__What to work on__: Restate word for word the lines of the entries below, starting with the line that holds "These sections examine" and ending with the line that holds "ability to bypass", and no others.
[Information — start]
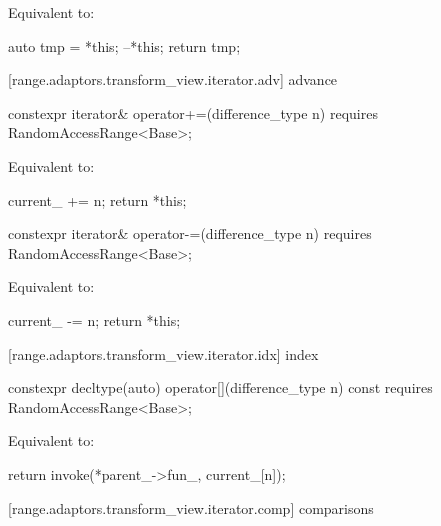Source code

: \begin{itemdescr}
\pnum
\effects Equivalent to:
\begin{codeblock}
auto tmp = *this;
--*this;
return tmp;
\end{codeblock}
\end{itemdescr}

[range.adaptors.transform_view.iterator.adv]{ advance}

\begin{itemdecl}
constexpr iterator& operator+=(difference_type n)
  requires RandomAccessRange<Base>;
\end{itemdecl}

\begin{itemdescr}
\pnum
\effects Equivalent to:
\begin{codeblock}
current_ += n;
return *this;
\end{codeblock}
\end{itemdescr}

%
\begin{itemdecl}
constexpr iterator& operator-=(difference_type n)
  requires RandomAccessRange<Base>;
\end{itemdecl}

\begin{itemdescr}
\pnum
\effects Equivalent to:
\begin{codeblock}
current_ -= n;
return *this;
\end{codeblock}
\end{itemdescr}

[range.adaptors.transform_view.iterator.idx]{ index}

\begin{itemdecl}
constexpr decltype(auto) operator[](difference_type n) const
  requires RandomAccessRange<Base>;
\end{itemdecl}

\begin{itemdescr}
\pnum
\effects Equivalent to:
\begin{codeblock}
return invoke(*parent_->fun_, current_[n]);
\end{codeblock}
\end{itemdescr}

[range.adaptors.transform_view.iterator.comp]{ comparisons}

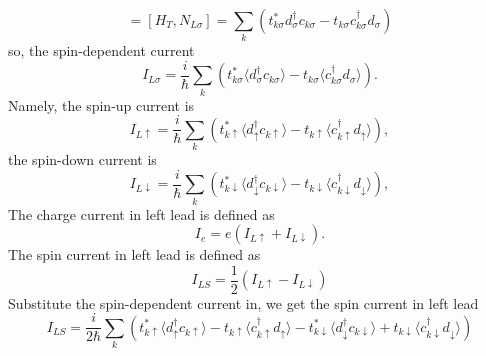 \documentclass[11pt,a4paper]{article}
\begin{document}
\begin{equation}
[H, N_{L\sigma}] = [H_{T}, N_{L\sigma}] =  \sum_{k}\left(t_{k \sigma}^{*} d_{\sigma}^{\dagger} c_{k \sigma} - t_{k \sigma} c_{k \sigma}^{\dagger} d_{\sigma} \right)
\end{equation}
so, the spin-dependent current
\begin{equation}
I_{L\sigma} = \frac{i}{\hbar} \sum_{k} \left( t_{k \sigma}^{*} \langle  d_{\sigma}^{\dagger} c_{k \sigma}\rangle - t_{k \sigma} \langle c_{k \sigma}^{\dagger} d_{\sigma} \rangle \right).
\end{equation}
Namely, the spin-up current is
\begin{equation}
I_{L\uparrow} = \frac{i}{\hbar} \sum_{k} \left( t_{k \uparrow}^{*} \langle  d_{\uparrow}^{\dagger} c_{k \uparrow}\rangle - t_{k \uparrow} \langle c_{k \uparrow}^{\dagger} d_{\uparrow} \rangle \right),
\end{equation}
the spin-down current is
\begin{equation}
I_{L\downarrow} = \frac{i}{\hbar} \sum_{k} \left( t_{k \downarrow}^{*} \langle  d_{\downarrow}^{\dagger} c_{k \downarrow}\rangle - t_{k \downarrow} \langle c_{k \downarrow}^{\dagger} d_{\downarrow} \rangle \right),
\end{equation}
The charge current in left lead is defined as
\begin{equation}
I_{e} = e(I_{L\uparrow} + I_{L\downarrow}).
\end{equation}
The spin current in left lead is defined as
\begin{equation}
I_{LS} = \frac{1}{2}(I_{L\uparrow} - I_{L\downarrow})
\end{equation}
Substitute the spin-dependent current in, we get the spin current in left lead
\begin{equation}
I_{LS} = \frac{i}{2\hbar} \sum_{k} \left( t_{k \uparrow}^{*} \langle  d_{\uparrow}^{\dagger} c_{k \uparrow}\rangle - t_{k \uparrow} \langle c_{k \uparrow}^{\dagger} d_{\uparrow} \rangle -  t_{k \downarrow}^{*} \langle  d_{\downarrow}^{\dagger} c_{k \downarrow}\rangle + t_{k \downarrow} \langle c_{k \downarrow}^{\dagger} d_{\downarrow} \rangle \right)
\end{equation}
\end{document}
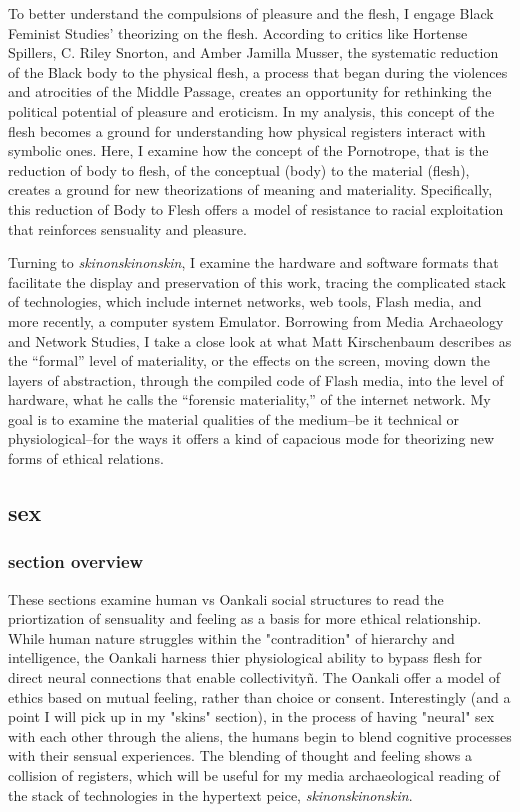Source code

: \documentclass[11pt]{article}
\begin{document}
To better understand the compulsions of pleasure and the flesh, I
engage Black Feminist Studies’ theorizing on the flesh. According to
critics like Hortense Spillers, C. Riley Snorton, and Amber Jamilla
Musser, the systematic reduction of the Black body to the physical
flesh, a process that began during the violences and atrocities of the
Middle Passage, creates an opportunity for rethinking the political
potential of pleasure and eroticism. In my analysis, this concept of
the flesh becomes a ground for understanding how physical registers
interact with symbolic ones. Here, I examine how the concept of the
Pornotrope, that is the reduction of body to flesh, of the conceptual
(body) to the material (flesh), creates a ground for new theorizations
of meaning and materiality. Specifically, this reduction of Body to
Flesh offers a model of resistance to racial exploitation that
reinforces sensuality and pleasure.

Turning to \emph{skinonskinonskin}, I examine the hardware and software
formats that facilitate the display and preservation of this work,
tracing the complicated stack of technologies, which include internet
networks, web tools, Flash media, and more recently, a computer system
Emulator. Borrowing from Media Archaeology and Network Studies, I take
a close look at what Matt Kirschenbaum describes as the “formal” level
of materiality, or the effects on the screen, moving down the layers
of abstraction, through the compiled code of Flash media, into the
level of hardware, what he calls the “forensic materiality,” of the
internet network. My goal is to examine the material qualities of the
medium--be it technical or physiological--for the ways it offers a
kind of capacious mode for theorizing new forms of ethical relations.

\subsection{sex}
\label{sec:orga4fb3d7}
\subsubsection{section overview}
\label{sec:orge0a3d05}
These sections examine human vs Oankali social structures to read the
priortization of sensuality and feeling as a basis for more ethical
relationship. While human nature struggles within the "contradition"
of hierarchy and intelligence, the Oankali harness thier physiological
ability to bypass flesh for direct neural connections that enable
collectivityñ. The Oankali offer a model of ethics based on mutual
feeling, rather than choice or consent. Interestingly (and a point I
will pick up in my "skins" section), in the process of having "neural"
sex with each other through the aliens, the humans begin to blend
cognitive processes with their sensual experiences. The blending of
thought and feeling shows a collision of registers, which will be
useful for my media archaeological reading of the stack of
technologies in the hypertext peice, \emph{skinonskinonskin}.
\end{document}
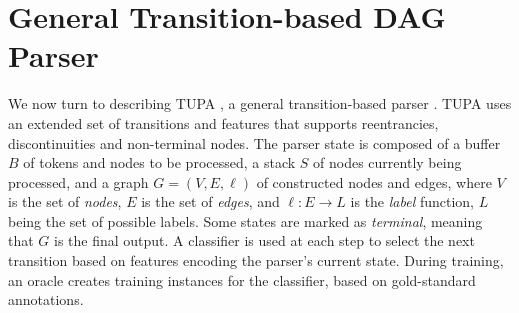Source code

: \documentclass[11pt,a4paper]{article}
\begin{document}
\section{General Transition-based DAG Parser}\label{sec:model}

We now turn to describing TUPA \cite{hershcovich2017a,hershcovich2018multitask},
a general transition-based parser \cite{Nivre03anefficient}.
TUPA uses an extended set of transitions and features that supports
reentrancies, discontinuities and non-terminal nodes.
The parser state is composed of a buffer $B$ of tokens and nodes to be processed,
a stack $S$ of nodes currently being processed,
and a graph $G=(V,E,\ell)$ of constructed nodes and edges,
where $V$ is the set of \emph{nodes}, $E$ is the set of \emph{edges},
and $\ell : E \to L$ is the \emph{label} function, $L$ being the set of possible labels.
Some states are marked as \textit{terminal}, meaning that $G$ is the final output.
A classifier is used at each step to select the next transition based on features
encoding the parser's current state.
During training, an oracle creates training instances for the classifier,
based on gold-standard annotations.
\end{document}
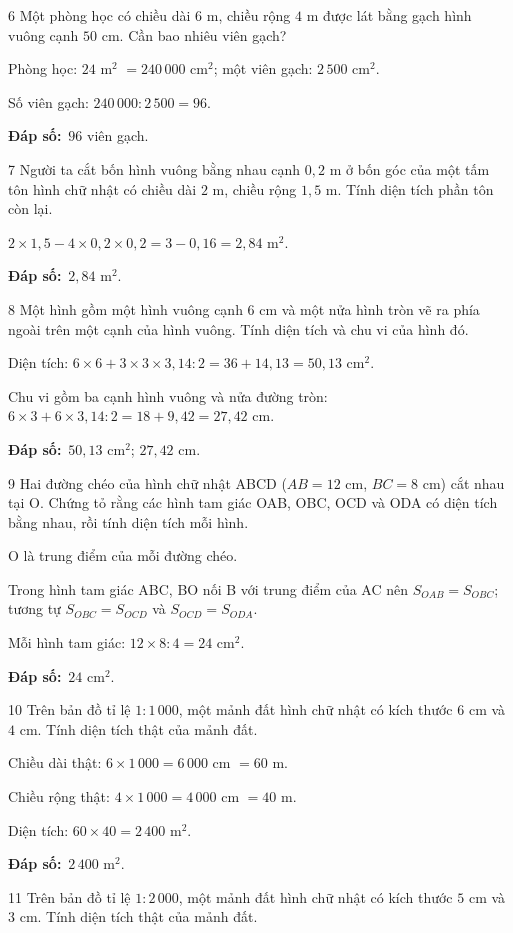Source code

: \documentclass[11pt]{article}
\newif\ifsol \solfalse
\providecommand{\AnsWord}{Đáp số}
\newcommand{\dapso}[1]{\par\textbf{\AnsWord:}\ #1}
\newcommand{\probsol}[1]{%
  \begin{lrbox}{\solmeasure}\begin{minipage}{\dimexpr\linewidth-24pt\relax}#1\end{minipage}\end{lrbox}%
  \ifsol
    \begin{solbox}#1\end{solbox}%
  \else
    \setlength{\solht}{\dimexpr\ht\solmeasure+\dp\solmeasure+0.85cm\relax}%
    \ifdim\solht<1.35cm\setlength{\solht}{1.35cm}\fi
    \begin{tcolorbox}[colback=white,colframe=Line,boxrule=0.8pt,arc=5pt,
      left=8pt,right=8pt,top=4pt,bottom=4pt,height=\solht]{\footnotesize\color{Slate}\itshape\WorkWord}\end{tcolorbox}%
  \fi}
\newcommand{\gap}{\vspace{0.3cm}}
\def\WorkWord{Bài làm:}
\def\AnsWord{Đáp số}
\begin{document}
\gap
\begin{probbox}{6}{\relax}
Một phòng học có chiều dài $6$ m, chiều rộng $4$ m được lát bằng gạch hình vuông cạnh $50$ cm. Cần bao nhiêu viên gạch?
\end{probbox}
\probsol{
Phòng học: $24$ m$^2$ $=240\,000$ cm$^2$; một viên gạch: $2\,500$ cm$^2$.\par Số viên gạch: $240\,000:2\,500=96$.
\dapso{$96$ viên gạch.}}
\gap
\begin{probbox}{7}{\relax}
Người ta cắt bốn hình vuông bằng nhau cạnh $0{,}2$ m ở bốn góc của một tấm tôn hình chữ nhật có chiều dài $2$ m, chiều rộng $1{,}5$ m. Tính diện tích phần tôn còn lại.
\end{probbox}
\probsol{
$2\times1{,}5-4\times0{,}2\times0{,}2=3-0{,}16=2{,}84$ m$^2$.
\dapso{$2{,}84$ m$^2$.}}
\gap
\begin{probbox}{8}{\relax}
Một hình gồm một hình vuông cạnh $6$ cm và một nửa hình tròn vẽ ra phía ngoài trên một cạnh của hình vuông. Tính diện tích và chu vi của hình đó.
\end{probbox}
\probsol{
Diện tích: $6\times6+3\times3\times3{,}14:2=36+14{,}13=50{,}13$ cm$^2$.\par
Chu vi gồm ba cạnh hình vuông và nửa đường tròn: $6\times3+6\times3{,}14:2=18+9{,}42=27{,}42$ cm.
\dapso{$50{,}13$ cm$^2$; $27{,}42$ cm.}}
\gap
\begin{probbox}{9}{\relax}
Hai đường chéo của hình chữ nhật ABCD ($AB=12$ cm, $BC=8$ cm) cắt nhau tại O. Chứng tỏ rằng các hình tam giác OAB, OBC, OCD và ODA có diện tích bằng nhau, rồi tính diện tích mỗi hình.
\end{probbox}
\probsol{
O là trung điểm của mỗi đường chéo.\par Trong hình tam giác ABC, BO nối B với trung điểm của AC nên $S_{OAB}=S_{OBC}$; tương tự $S_{OBC}=S_{OCD}$ và $S_{OCD}=S_{ODA}$.\par
Mỗi hình tam giác: $12\times8:4=24$ cm$^2$.
\dapso{$24$ cm$^2$.}}
\gap
\begin{probbox}{10}{\relax}
Trên bản đồ tỉ lệ $1:1\,000$, một mảnh đất hình chữ nhật có kích thước $6$ cm và $4$ cm. Tính diện tích thật của mảnh đất.
\end{probbox}
\probsol{
Chiều dài thật: $6\times1\,000=6\,000$ cm $=60$ m.\par Chiều rộng thật: $4\times1\,000=4\,000$ cm $=40$ m.\par Diện tích: $60\times40=2\,400$ m$^2$.
\dapso{$2\,400$ m$^2$.}}
\gap
\begin{probbox}{11}{\relax}
Trên bản đồ tỉ lệ $1:2\,000$, một mảnh đất hình chữ nhật có kích thước $5$ cm và $3$ cm. Tính diện tích thật của mảnh đất.
\end{probbox}
\end{document}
[Information — finish]
__Output of the exercise__:
These sections examine human vs Oankali social structures to read the
priortization of sensuality and feeling as a basis for more ethical
relationship. While human nature struggles within the "contradition"
of hierarchy and intelligence, the Oankali harness thier physiological
ability to bypass flesh for direct neural connections that enable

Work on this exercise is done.